Derrick Taylor

No. 22
- Position: Defensive back

Personal information
- Born: March 15, 1964 (age 62) St. Louis, Missouri, U.S.
- Listed height: 5 ft 11 in (1.80 m)
- Listed weight: 186 lb (84 kg)

Career information
- High school: Charlotte Catholic (Charlotte, North Carolina)
- College: NC State (1983–1986)
- NFL draft: 1987: undrafted

Career history
- New Orleans Saints (1987); Calgary Stampeders (1988–1989);

Career NFL statistics
- Games played: 3
- Games started: 3
- Stats at Pro Football Reference

= Derrick Taylor =

American football player (born 1964)

Derrick Howard Taylor (born March 15, 1964) is an American former professional football player who was a defensive back in the National Football League (NFL) and Canadian Football League (CFL). He played college football for the NC State Wolfpack.
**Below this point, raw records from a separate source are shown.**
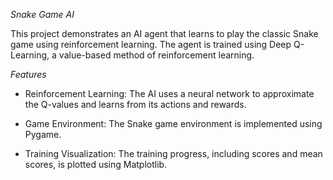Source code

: *Snake Game AI* 
  
  This project demonstrates an AI agent that learns to play the classic Snake game using reinforcement learning. The agent is trained using Deep Q-Learning, a value-based method of reinforcement learning.

*Features*

  - Reinforcement Learning: The AI uses a neural network to approximate the Q-values and learns from its actions and rewards.
  
  - Game Environment: The Snake game environment is implemented using Pygame.
  
  - Training Visualization: The training progress, including scores and mean scores, is plotted using Matplotlib.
He played in the NFL for the New Orleans Saints in 1987.

== Early life ==
Taylor attended Charlotte Catholic High School in Charlotte, North Carolina.

== College career ==
While at North Carolina State University his senior year, he recorded six interceptions, with one returned for a touchdown.

== Professional career ==
During the 1987 strike shortened NFL season, Taylor made three game appearances and three starts for the New Orleans Saints.